Performance for Distributed vgg16

Test Result

Setting environment variable: MKL_NUM_THREADS=1.

Batch Size	32	64	128	256
PaddlePaddle Fluid	15.44	16.32	16.74	16.79
PaddlePaddle v2	15.97	17.04	17.60	17.83
TensorFlow	9.09	9.10	9.24	8.66

Batch Size	32	64	128	256
PaddlePaddle Fluid	190.20	222.15	247.40	258.18
PaddlePaddle v2	170.96	233.71	256.14	329.23
TensorFlow	-	-	-	-

Trainer Count	20	40	80	100
PaddlePaddle Fluid	263.29 (78.64%)	518.80 (77.47%)	836.26 (62.44%)	1019.29 (60.89%)
PaddlePaddle v2 (need more tests)	326.85 (92.85%)	534.58 (75.93%)	853.30 (60.60%)	1041.99 (59.20%)
TensorFlow	-	-	-	-

PServer Count	3	6	10	20
PaddlePaddle Fluid(should fix in next PR)	589.1	592.6	656.4	655.8
PaddlePaddle v2 (need more tests)	593.4	791.3	729.7	821.7
TensorFlow	-	-	-	-

The performance gap between Fuild and v2 comes from the network interference.

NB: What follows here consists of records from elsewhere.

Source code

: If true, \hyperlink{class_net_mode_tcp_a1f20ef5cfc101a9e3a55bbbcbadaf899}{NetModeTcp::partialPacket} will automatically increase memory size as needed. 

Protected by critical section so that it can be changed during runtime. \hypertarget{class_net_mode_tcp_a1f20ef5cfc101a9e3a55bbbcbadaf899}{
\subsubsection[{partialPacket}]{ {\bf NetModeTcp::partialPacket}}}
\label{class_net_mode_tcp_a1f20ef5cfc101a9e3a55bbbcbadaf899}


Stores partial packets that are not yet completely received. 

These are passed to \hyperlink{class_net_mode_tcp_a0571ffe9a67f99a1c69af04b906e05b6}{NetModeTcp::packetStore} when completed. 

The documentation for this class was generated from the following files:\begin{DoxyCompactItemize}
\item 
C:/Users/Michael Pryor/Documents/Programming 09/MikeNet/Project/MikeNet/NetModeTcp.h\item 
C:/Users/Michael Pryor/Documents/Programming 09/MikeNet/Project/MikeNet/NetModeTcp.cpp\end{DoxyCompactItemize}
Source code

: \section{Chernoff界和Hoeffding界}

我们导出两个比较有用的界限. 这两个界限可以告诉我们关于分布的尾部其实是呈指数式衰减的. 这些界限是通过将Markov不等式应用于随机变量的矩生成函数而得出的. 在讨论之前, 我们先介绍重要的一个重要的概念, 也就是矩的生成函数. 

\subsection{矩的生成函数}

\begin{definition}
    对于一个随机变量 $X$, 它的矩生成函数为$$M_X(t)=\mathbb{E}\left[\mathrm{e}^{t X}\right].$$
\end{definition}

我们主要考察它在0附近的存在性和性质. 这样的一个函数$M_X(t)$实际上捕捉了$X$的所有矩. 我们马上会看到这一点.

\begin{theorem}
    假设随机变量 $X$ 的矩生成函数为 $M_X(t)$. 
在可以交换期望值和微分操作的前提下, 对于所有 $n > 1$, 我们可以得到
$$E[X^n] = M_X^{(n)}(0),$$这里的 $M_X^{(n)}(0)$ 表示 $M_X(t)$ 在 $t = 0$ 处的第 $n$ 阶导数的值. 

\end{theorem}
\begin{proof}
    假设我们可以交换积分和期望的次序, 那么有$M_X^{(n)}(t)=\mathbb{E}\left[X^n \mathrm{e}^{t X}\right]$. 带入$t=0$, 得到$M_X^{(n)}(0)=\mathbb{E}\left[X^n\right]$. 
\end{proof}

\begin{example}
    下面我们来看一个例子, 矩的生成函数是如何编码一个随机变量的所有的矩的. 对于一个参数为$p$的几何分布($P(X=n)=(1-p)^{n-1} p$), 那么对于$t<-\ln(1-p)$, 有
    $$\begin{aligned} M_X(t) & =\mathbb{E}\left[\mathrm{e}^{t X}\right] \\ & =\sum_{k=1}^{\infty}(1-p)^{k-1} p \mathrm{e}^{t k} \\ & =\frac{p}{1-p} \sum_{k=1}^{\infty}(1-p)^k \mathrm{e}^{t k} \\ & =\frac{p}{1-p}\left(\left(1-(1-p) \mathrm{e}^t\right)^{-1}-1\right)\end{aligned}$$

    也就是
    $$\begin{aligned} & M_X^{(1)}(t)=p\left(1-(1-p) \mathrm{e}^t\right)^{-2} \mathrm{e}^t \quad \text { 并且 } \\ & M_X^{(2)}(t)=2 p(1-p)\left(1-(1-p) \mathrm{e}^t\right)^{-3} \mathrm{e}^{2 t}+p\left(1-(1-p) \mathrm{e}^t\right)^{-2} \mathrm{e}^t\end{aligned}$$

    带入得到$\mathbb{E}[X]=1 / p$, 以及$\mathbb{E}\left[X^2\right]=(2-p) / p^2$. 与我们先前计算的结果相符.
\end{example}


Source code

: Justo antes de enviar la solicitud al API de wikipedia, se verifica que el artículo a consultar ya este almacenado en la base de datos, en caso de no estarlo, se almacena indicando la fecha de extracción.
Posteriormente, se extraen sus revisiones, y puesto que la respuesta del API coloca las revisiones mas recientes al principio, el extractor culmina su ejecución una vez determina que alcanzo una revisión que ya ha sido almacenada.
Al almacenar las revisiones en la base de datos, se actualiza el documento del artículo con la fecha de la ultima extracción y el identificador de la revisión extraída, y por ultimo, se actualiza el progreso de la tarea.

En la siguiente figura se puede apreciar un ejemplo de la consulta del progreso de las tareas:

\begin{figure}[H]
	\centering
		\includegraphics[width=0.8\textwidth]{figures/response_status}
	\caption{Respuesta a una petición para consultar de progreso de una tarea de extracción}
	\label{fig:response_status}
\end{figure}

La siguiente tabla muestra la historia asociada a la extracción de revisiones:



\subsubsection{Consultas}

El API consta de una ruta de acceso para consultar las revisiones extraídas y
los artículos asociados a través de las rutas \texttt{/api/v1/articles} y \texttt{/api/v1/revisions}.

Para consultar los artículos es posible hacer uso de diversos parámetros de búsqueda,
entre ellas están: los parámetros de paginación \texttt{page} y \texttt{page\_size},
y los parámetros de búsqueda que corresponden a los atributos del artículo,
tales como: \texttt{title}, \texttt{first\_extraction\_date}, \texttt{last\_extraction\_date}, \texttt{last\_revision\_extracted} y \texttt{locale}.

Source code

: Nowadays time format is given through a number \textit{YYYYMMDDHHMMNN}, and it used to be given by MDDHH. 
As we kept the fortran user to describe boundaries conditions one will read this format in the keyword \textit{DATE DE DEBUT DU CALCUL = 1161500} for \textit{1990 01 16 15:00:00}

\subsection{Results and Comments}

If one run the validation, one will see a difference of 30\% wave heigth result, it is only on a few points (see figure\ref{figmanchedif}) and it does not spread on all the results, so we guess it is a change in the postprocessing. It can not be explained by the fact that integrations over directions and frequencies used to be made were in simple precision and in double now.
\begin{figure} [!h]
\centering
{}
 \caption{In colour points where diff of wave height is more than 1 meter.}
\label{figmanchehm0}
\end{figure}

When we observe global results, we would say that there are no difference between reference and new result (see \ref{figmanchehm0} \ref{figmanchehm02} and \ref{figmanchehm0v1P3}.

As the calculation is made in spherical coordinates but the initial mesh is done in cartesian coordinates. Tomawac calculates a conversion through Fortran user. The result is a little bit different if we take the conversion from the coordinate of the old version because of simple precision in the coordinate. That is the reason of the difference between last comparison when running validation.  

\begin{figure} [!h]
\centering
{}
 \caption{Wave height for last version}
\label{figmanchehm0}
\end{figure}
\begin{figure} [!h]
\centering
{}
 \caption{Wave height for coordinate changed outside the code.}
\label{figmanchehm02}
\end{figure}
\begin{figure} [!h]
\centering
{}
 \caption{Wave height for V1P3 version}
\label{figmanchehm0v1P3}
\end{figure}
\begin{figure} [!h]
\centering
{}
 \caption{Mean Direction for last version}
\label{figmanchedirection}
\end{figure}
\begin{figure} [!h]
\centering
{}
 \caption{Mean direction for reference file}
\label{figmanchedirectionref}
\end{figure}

You must re-compile PaddlePaddle and enable -DWITH_DISTRIBUTE to build PaddlePaddle with distributed support.
When the build finishes, copy the output whl package located under build/python/dist to current directory.
Run docker build -t [image:tag] . to build the docker image and run docker push [image:tag] to push the image to reponsitory so kubernetes can find it.
Run kubectl create -f pserver.yaml && kubectl create -f trainer.yaml to start the job on your kubernetes cluster (you must configure the kubectl client before this step).
Run kubectl get po to get running pods, and run kubectl logs [podID] to fetch the pod log of pservers and trainers.

Check the logs for the distributed training progress and analyze the performance.

Edit pserver.yaml and trainer.yaml and add an environment variable GLOG_v=3 and GLOG_logtostderr=1 to see what happend in detail.